Hi all,

We have a Ceph(version 12.2.4)cluster that adopts EC pools, and it consists of 10 hosts for OSDs.

The corresponding commands to create the EC pool are listed as follows:



ceph osd erasure-code-profile set profile_jerasure_4_3_reed_sol_van \
  plugin=jerasure \
  k=4 \
  m=3 \
  technique=reed_sol_van \
  packetsize=2048 \
  crush-device-class=hdd \
  crush-failure-domain=host

ceph osd pool create pool_jerasure_4_3_reed_sol_van 2048 2048 erasure profile_jerasure_4_3_reed_sol_van



Since that the EC pool's crush-failure-domain is configured to be "host", we just disable the network interfaces of some hosts (using "ifdown" command) to verify the functionality of the EC pool.
And here are the phenomena we have observed:


First of all, the IO rate (of "rados bench", which we used for benchmark) drops immediately to 0 when one host goes offline.

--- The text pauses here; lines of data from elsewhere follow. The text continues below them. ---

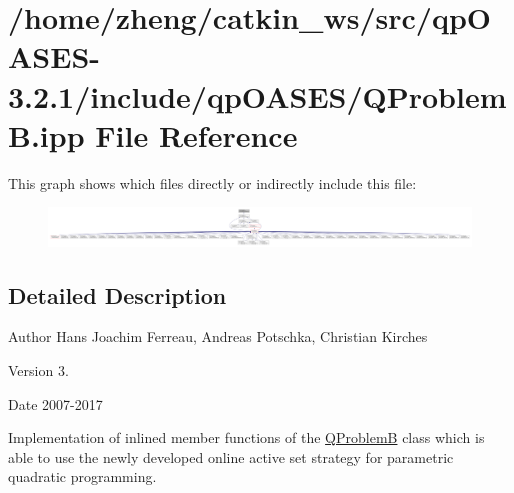\hypertarget{_q_problem_b_8ipp}{}\section{/home/zheng/catkin\+\_\+ws/src/qp\+O\+A\+S\+E\+S-\/3.2.1/include/qp\+O\+A\+S\+E\+S/\+Q\+ProblemB.ipp File Reference}
\label{_q_problem_b_8ipp}
This graph shows which files directly or indirectly include this file\+:
\nopagebreak
\begin{figure}[H]
\begin{center}
\leavevmode
\includegraphics[width=350pt]{_q_problem_b_8ipp__dep__incl}
\end{center}
\end{figure}


\subsection{Detailed Description}
\begin{DoxyAuthor}{Author}
Hans Joachim Ferreau, Andreas Potschka, Christian Kirches 
\end{DoxyAuthor}
\begin{DoxyVersion}{Version}
3. 
\end{DoxyVersion}
\begin{DoxyDate}{Date}
2007-\/2017
\end{DoxyDate}
Implementation of inlined member functions of the \hyperlink{class_q_problem_b}{Q\+ProblemB} class which is able to use the newly developed online active set strategy for parametric quadratic programming. 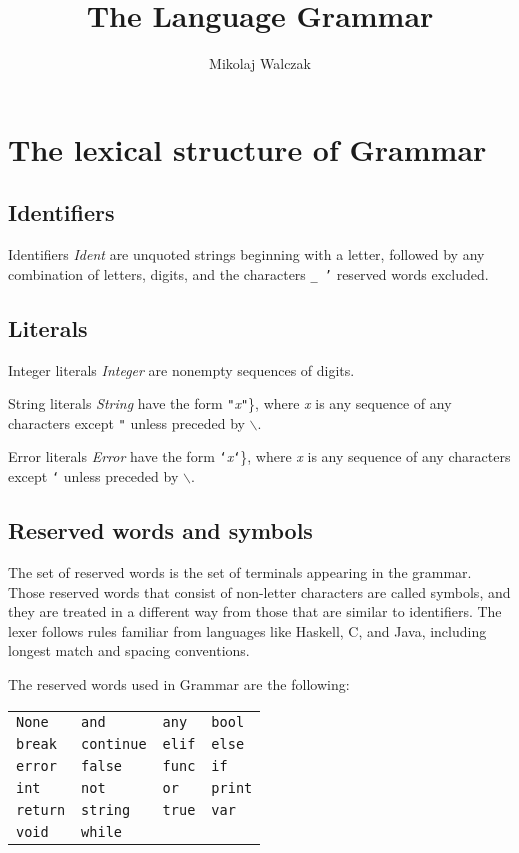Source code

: \documentclass{article}
\title{The Language Grammar}
\author{Mikolaj Walczak}
\begin{document}
\maketitle
\clearpage

\section{The lexical structure of Grammar}

\subsection{Identifiers}

Identifiers \textit{Ident} are unquoted strings beginning with a letter,
followed by any combination of letters, digits, and the characters \texttt{\_ '}
reserved words excluded.

\subsection{Literals}

Integer literals \textit{Integer} are nonempty sequences of digits.

String literals \textit{String} have the form
\texttt{"}\textit{x}\texttt{"}\}, where \textit{x} is any sequence of any characters
except \texttt{"} unless preceded by \texttt{$\backslash$}.

Error literals \textit{Error} have the form
\texttt{`}\textit{x}\texttt{`}\}, where \textit{x} is any sequence of any characters
except \texttt{`} unless preceded by \texttt{$\backslash$}.

\subsection{Reserved words and symbols}

The set of reserved words is the set of terminals appearing in the grammar.
Those reserved words that consist of non-letter characters are called symbols,
and they are treated in a different way from those that are similar to
identifiers. The lexer follows rules familiar from languages like Haskell,
C, and Java, including longest match and spacing conventions.

The reserved words used in Grammar are the following:

\begin{center}\begin{tabular}{llll}
\texttt{None} & \texttt{and} & \texttt{any} & \texttt{bool} \\
\texttt{break} & \texttt{continue} & \texttt{elif} & \texttt{else} \\
\texttt{error} & \texttt{false} & \texttt{func} & \texttt{if} \\
\texttt{int} & \texttt{not} & \texttt{or} & \texttt{print} \\
\texttt{return} & \texttt{string} & \texttt{true} & \texttt{var} \\
\texttt{void} & \texttt{while} &  \\
\end{tabular}\end{center}
\end{document}
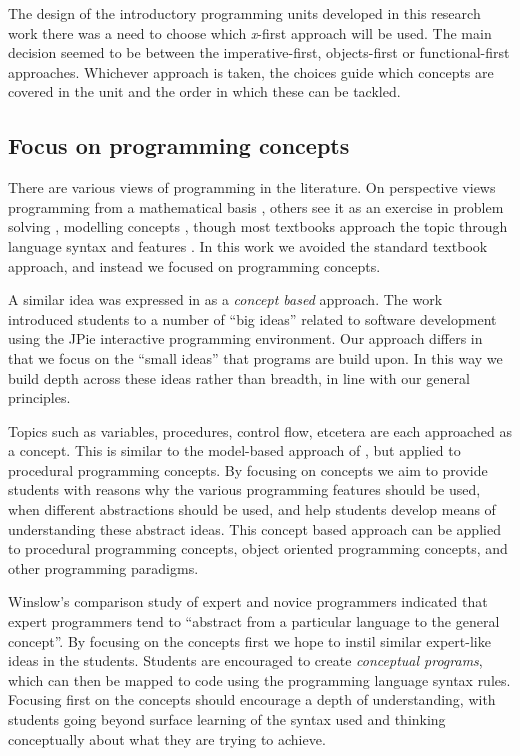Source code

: The design of the introductory programming units developed in this research work there was a need to choose which \emph{x}-first approach will be used. The main decision seemed to be between the imperative-first, objects-first or functional-first approaches. Whichever approach is taken, the choices guide which concepts are covered in the unit and the order in which these can be tackled.


\subsection{Focus on programming concepts} %
\label{sub:focus_on_programming_concepts}

There are various views of programming in the literature. On perspective views programming from a mathematical basis \cite{Denning:1989,Dijkstra:1989,Hoare:1969}, others see it as an exercise in problem solving \cite{Palumbo:1990}, modelling concepts \cite{Bennedsen:2004}, though most textbooks approach the topic through language syntax and features \cite{Robins:2003}. In this work we avoided the standard textbook approach, and instead we focused on programming concepts.

A similar idea was expressed in \citet{Goldman:2004} as a \emph{concept based} approach. The work introduced students to a number of ``big ideas'' related to software development using the JPie interactive programming environment. Our approach differs in that we focus on the ``small ideas'' that programs are build upon. In this way we build depth across these ideas rather than breadth, in line with our general principles.

Topics such as variables, procedures, control flow, etcetera are each approached as a concept. This is similar to the model-based approach of \citet{Bennedsen:2004}, but applied to procedural programming concepts. By focusing on concepts we aim to provide students with reasons why the various programming features should be used, when different abstractions should be used, and help students develop means of understanding these abstract ideas. This concept based approach can be applied to procedural programming concepts, object oriented programming concepts, and other programming paradigms.

Winslow's comparison study of expert and novice programmers \cite{Winslow:1996} indicated that expert programmers tend to ``abstract from a particular language to the general concept''. By focusing on the concepts first we hope to instil similar expert-like ideas in the students. Students are encouraged to create \emph{conceptual programs}, which can then be mapped to code using the programming language syntax rules. Focusing first on the concepts should encourage a depth of understanding, with students going beyond surface learning of the syntax used and thinking conceptually about what they are trying to achieve.

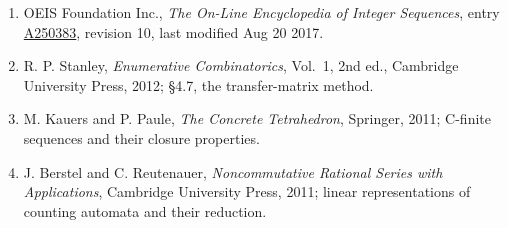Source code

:\documentclass[11pt]{article}
\theoremstyle{definition}
\begin{document}
\begin{enumerate}

\item OEIS Foundation Inc., \emph{The On-Line Encyclopedia of Integer Sequences}, entry \href{https://oeis.org/A250383}{A250383}, revision 10, last modified Aug 20 2017.

\item R. P. Stanley, \emph{Enumerative Combinatorics}, Vol.~1, 2nd ed., Cambridge University Press, 2012; \S4.7, the transfer-matrix method.

\item M. Kauers and P. Paule, \emph{The Concrete Tetrahedron}, Springer, 2011; C-finite sequences and their closure properties.

\item J. Berstel and C. Reutenauer, \emph{Noncommutative Rational Series with Applications}, Cambridge University Press, 2011; linear representations of counting automata and their reduction.

\end{enumerate}
\end{document}
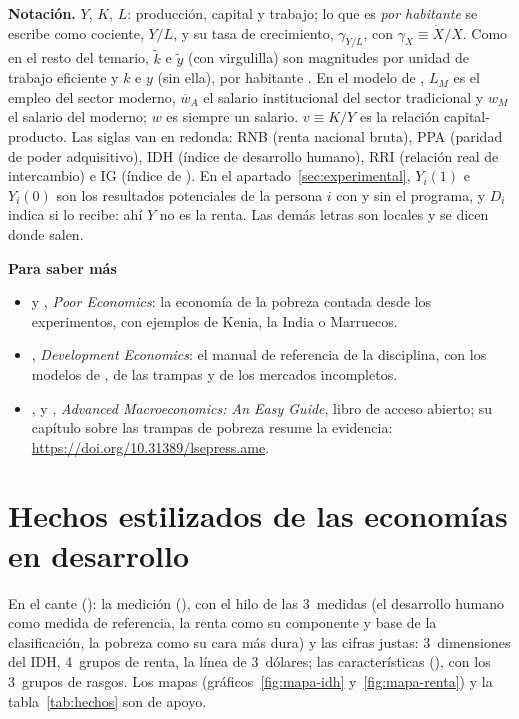 \documentclass[11pt]{article}
\begin{document}
\begin{anotaciones}
\textbf{Notación.} $Y$, $K$, $L$: producción, capital y trabajo; lo que es \emph{por habitante} se escribe como cociente, $Y/L$, y su tasa de crecimiento, $\gamma_{Y/L}$, con $\gamma_X\equiv\dot X/X$. Como en el resto del temario, $\tilde k$ e $\tilde y$ (con virgulilla) son magnitudes por unidad de trabajo eficiente y $k$ e $y$ (sin ella), por habitante . En el modelo de , $L_M$ es el empleo del sector moderno, $\overline w_A$ el salario institucional del sector tradicional y $w_M$ el salario del moderno; $w$ es siempre un salario. $v\equiv K/Y$ es la relación capital-producto. Las siglas van en redonda: RNB (renta nacional bruta), PPA (paridad de poder adquisitivo), IDH (índice de desarrollo humano), RRI (relación real de intercambio) e IG (índice de ). En el apartado~\ref{sec:experimental}, $Y_i(1)$ e $Y_i(0)$ son los resultados potenciales de la persona $i$ con y sin el programa, y $D_i$ indica si lo recibe: ahí $Y$ no es la renta. Las demás letras son locales y se dicen donde salen.
\end{anotaciones}

\begin{anotaciones}
\textbf{Para saber más}
\begin{itemize}
\item {} y , \emph{Poor Economics}: la economía de la pobreza contada desde los experimentos, con ejemplos de Kenia, la India o Marruecos\nocite{BanerjeeDuflo2011}.
\item {}, \emph{Development Economics}: el manual de referencia de la disciplina, con los modelos de , de las trampas y de los mercados incompletos\nocite{Ray1998}.
\item {},  y , \emph{Advanced Macroeconomics: An Easy Guide}, libro de acceso abierto; su capítulo sobre las trampas de pobreza resume la evidencia: \url{https://doi.org/10.31389/lsepress.ame}\nocite{Campante2021}.
\end{itemize}
\end{anotaciones}

\section{Hechos estilizados de las economías en desarrollo}\label{sec:desarrollo}

\begin{notaopositor}
En el cante (): la medición (), con el hilo de las 3~medidas (el desarrollo humano como medida de referencia, la renta como su componente y base de la clasificación, la pobreza como su cara más dura) y las cifras justas: 3~dimensiones del IDH, 4~grupos de renta, la línea de 3~dólares; las características (), con los 3~grupos de rasgos. Los mapas (gráficos~\ref{fig:mapa-idh} y~\ref{fig:mapa-renta}) y la tabla~\ref{tab:hechos} son de apoyo.
\end{notaopositor}
\end{document}
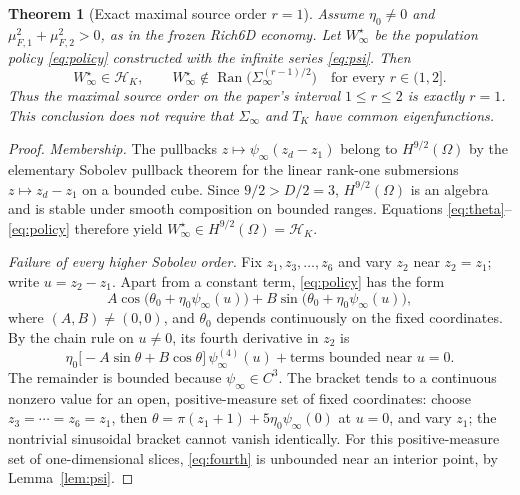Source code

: \documentclass[11pt,a4paper]{article}
\newtheorem{theorem}{Theorem}[section]
\theoremstyle{remark}
\newcommand{\Hh}{\mathcal H_K}
\newcommand{\Ran}{\operatorname{Ran}}
\begin{document}
\begin{theorem}[\texorpdfstring{Exact maximal source order $r=1$}{Exact maximal source order r=1}]\label{thm:exact}
Assume $\eta_0\ne0$ and $\mu_{F,1}^2+\mu_{F,2}^2>0$, as in the frozen Rich6D economy. Let $W_\infty^\star$ be the population policy \eqref{eq:policy} constructed with the infinite series \eqref{eq:psi}. Then
\begin{equation}\label{eq:maxsource}
 W_\infty^\star\in\Hh,
 \qquad W_\infty^\star\notin\Ran\bigl(\Sigma_\infty^{(r-1)/2}\bigr)
 \quad\text{for every }r\in(1,2].
\end{equation}
Thus the maximal source order on the paper's interval $1\le r\le2$ is exactly $r=1$. This conclusion does not require that $\Sigma_\infty$ and $T_K$ have common eigenfunctions.
\end{theorem}
\begin{proof}
\textit{Membership.} The pullbacks $z\mapsto\psi_\infty(z_d-z_1)$ belong to $H^{9/2}(\Omega)$ by the elementary Sobolev pullback theorem for the linear rank-one submersions $z\mapsto z_d-z_1$ on a bounded cube. Since $9/2>D/2=3$, $H^{9/2}(\Omega)$ is an algebra and is stable under smooth composition on bounded ranges. Equations \eqref{eq:theta}--\eqref{eq:policy} therefore yield $W_\infty^\star\in H^{9/2}(\Omega)=\Hh$.

\textit{Failure of every higher Sobolev order.} Fix $z_1,z_3,\ldots,z_6$ and vary $z_2$ near $z_2=z_1$; write $u=z_2-z_1$. Apart from a constant term, \eqref{eq:policy} has the form
\begin{equation}
 A\cos\bigl(\theta_0+\eta_0\psi_\infty(u)\bigr)
 +B\sin\bigl(\theta_0+\eta_0\psi_\infty(u)\bigr),
\end{equation}
where $(A,B)\ne(0,0)$, and $\theta_0$ depends continuously on the fixed coordinates. By the chain rule on $u\ne0$, its fourth derivative in $z_2$ is
\begin{equation}\label{eq:fourth}
 \eta_0\bigl[-A\sin\theta+B\cos\theta\bigr]\,
 \psi_\infty^{(4)}(u)+\text{terms bounded near }u=0.
\end{equation}
The remainder is bounded because $\psi_\infty\in C^3$. The bracket tends to a continuous nonzero value for an open, positive-measure set of fixed coordinates: choose $z_3=\cdots=z_6=z_1$, then $\theta=\pi(z_1+1)+5\eta_0\psi_\infty(0)$ at $u=0$, and vary $z_1$; the nontrivial sinusoidal bracket cannot vanish identically. For this positive-measure set of one-dimensional slices, \eqref{eq:fourth} is unbounded near an interior point, by Lemma~\ref{lem:psi}.


\end{proof}
\end{document}
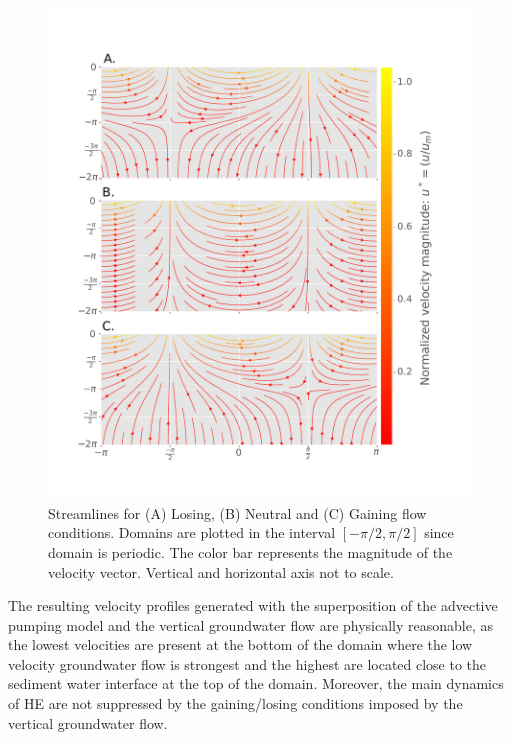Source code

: \documentclass[draft,linenumbers]{agujournal2018}
\begin{document}
\begin{figure}[ht]
\centering
\includegraphics[width=35pc]
{190131_Streamlines.pdf}
\caption{Streamlines for (A) Losing, (B) Neutral and (C) Gaining flow conditions. Domains are plotted in the interval $[-\pi /2, \pi/2]$ since domain is periodic. The color bar represents the magnitude of the velocity vector. Vertical and horizontal axis not to scale.}
\label{Velocities}
\end{figure}

The resulting velocity profiles generated with the superposition of the advective pumping model and the vertical groundwater flow are physically reasonable, as the lowest velocities are present at the bottom of the domain where the low velocity groundwater flow is strongest and the highest are located close to the sediment water interface at the top of the domain. Moreover, the main dynamics of HE are not suppressed by the gaining/losing conditions imposed by the vertical groundwater flow.
\end{document}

Secondly, it takes a lot of time (around 100 seconds) for Ceph to detect corresponding OSDs on that host are down.

Finally, once the Ceph has detected all offline OSDs, the EC pool seems to act normally and it is ready for IO operations again.

So, here are my questions:

1. Is this normal that the IO rate drops to 0 immediately even though there is only one host goes offline?
2. How to make Ceph reduce the time needed to detect failed OSDs?


Thanks for any help.


Best regards,
Majia Xiao